■ **WHAT THE TASK ASKS**
Pull every line that includes the word "tasks" out of the data below and copy it.

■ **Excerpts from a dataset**
============

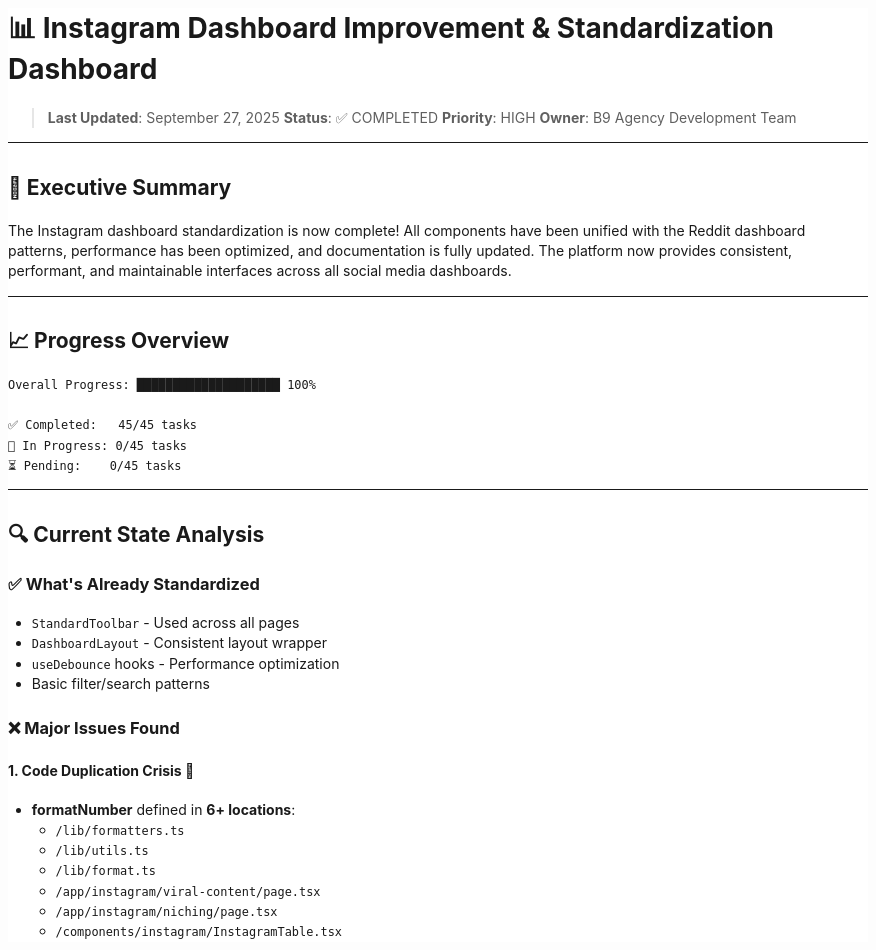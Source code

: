 # 📊 Instagram Dashboard Improvement & Standardization Dashboard

> **Last Updated**: September 27, 2025
> **Status**: ✅ COMPLETED
> **Priority**: HIGH
> **Owner**: B9 Agency Development Team

---

## 🎯 Executive Summary

The Instagram dashboard standardization is now complete! All components have been unified with the Reddit dashboard patterns, performance has been optimized, and documentation is fully updated. The platform now provides consistent, performant, and maintainable interfaces across all social media dashboards.

---

## 📈 Progress Overview

```
Overall Progress: ████████████████████ 100%

✅ Completed:   45/45 tasks
🔄 In Progress: 0/45 tasks
⏳ Pending:    0/45 tasks
```

---

## 🔍 Current State Analysis

### ✅ What's Already Standardized
- `StandardToolbar` - Used across all pages
- `DashboardLayout` - Consistent layout wrapper
- `useDebounce` hooks - Performance optimization
- Basic filter/search patterns

### ❌ Major Issues Found

#### 1. **Code Duplication Crisis** 🚨
- **formatNumber** defined in **6+ locations**:
  - `/lib/formatters.ts`
  - `/lib/utils.ts`
  - `/lib/format.ts`
  - `/app/instagram/viral-content/page.tsx`
  - `/app/instagram/niching/page.tsx`
  - `/components/instagram/InstagramTable.tsx`
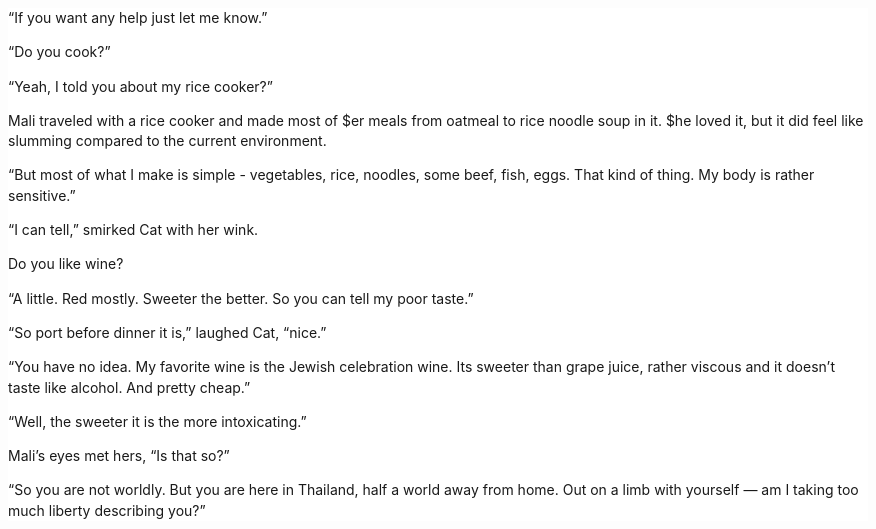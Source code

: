 
“If you want any help just let me know.”





“Do you cook?”





“Yeah, I told you about my rice cooker?”&nbsp;





Mali traveled with a rice cooker and made most of $er meals from oatmeal to rice noodle soup in it. $he loved it, but it did feel like slumming compared to the current environment.&nbsp;





“But most of what I make is simple - vegetables, rice, noodles, some beef, fish, eggs. That kind of thing. My body is rather sensitive.”





“I can tell,” smirked Cat with her wink.





Do you like wine?





“A little. Red mostly. Sweeter the better. So you can tell my poor taste.”





“So port before dinner it is,” laughed Cat, “nice.”





“You have no idea. My favorite wine is the Jewish celebration wine. Its sweeter than grape juice, rather viscous and it doesn’t taste like alcohol. And pretty cheap.”





“Well, the sweeter it is the more intoxicating.”





Mali’s eyes met hers, “Is that so?”





“So you are not worldly. But you are here in Thailand, half a world away from home. Out on a limb with yourself — am I taking too much liberty describing you?”
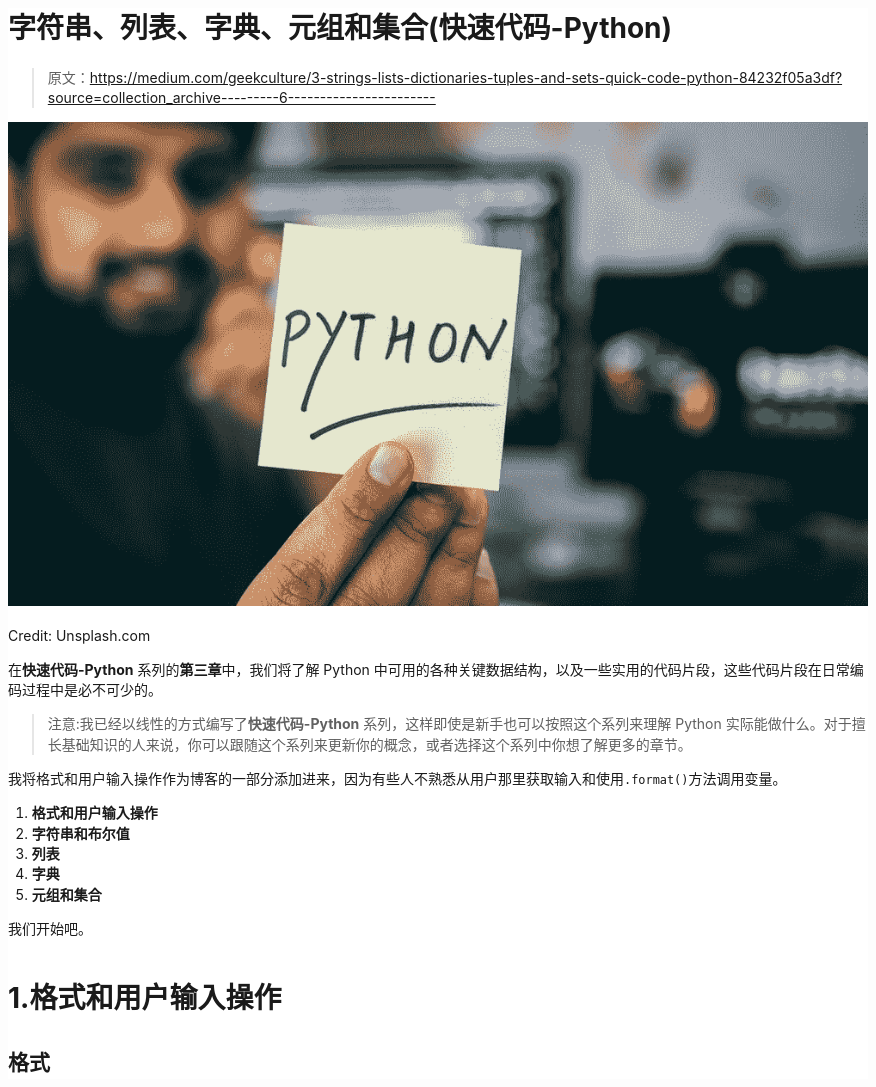 # 字符串、列表、字典、元组和集合(快速代码-Python)

> 原文：<https://medium.com/geekculture/3-strings-lists-dictionaries-tuples-and-sets-quick-code-python-84232f05a3df?source=collection_archive---------6----------------------->

![](img/0529db1318a31ee90607df5d5789ff7a.png)

Credit: Unsplash.com

在**快速代码-Python** 系列的**第三章**中，我们将了解 Python 中可用的各种关键数据结构，以及一些实用的代码片段，这些代码片段在日常编码过程中是必不可少的。

> 注意:我已经以线性的方式编写了**快速代码-Python** 系列，这样即使是新手也可以按照这个系列来理解 Python 实际能做什么。对于擅长基础知识的人来说，你可以跟随这个系列来更新你的概念，或者选择这个系列中你想了解更多的章节。

我将格式和用户输入操作作为博客的一部分添加进来，因为有些人不熟悉从用户那里获取输入和使用`.format()`方法调用变量。

1.  **格式和用户输入操作**
2.  **字符串和布尔值**
3.  **列表**
4.  **字典**
5.  **元组和集合**

我们开始吧。

# 1.格式和用户输入操作

## 格式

============

■ **SOLUTION TO THIS PROBLEM**
✅ Completed:   45/45 tasks
🔄 In Progress: 0/45 tasks
⏳ Pending:    0/45 tasks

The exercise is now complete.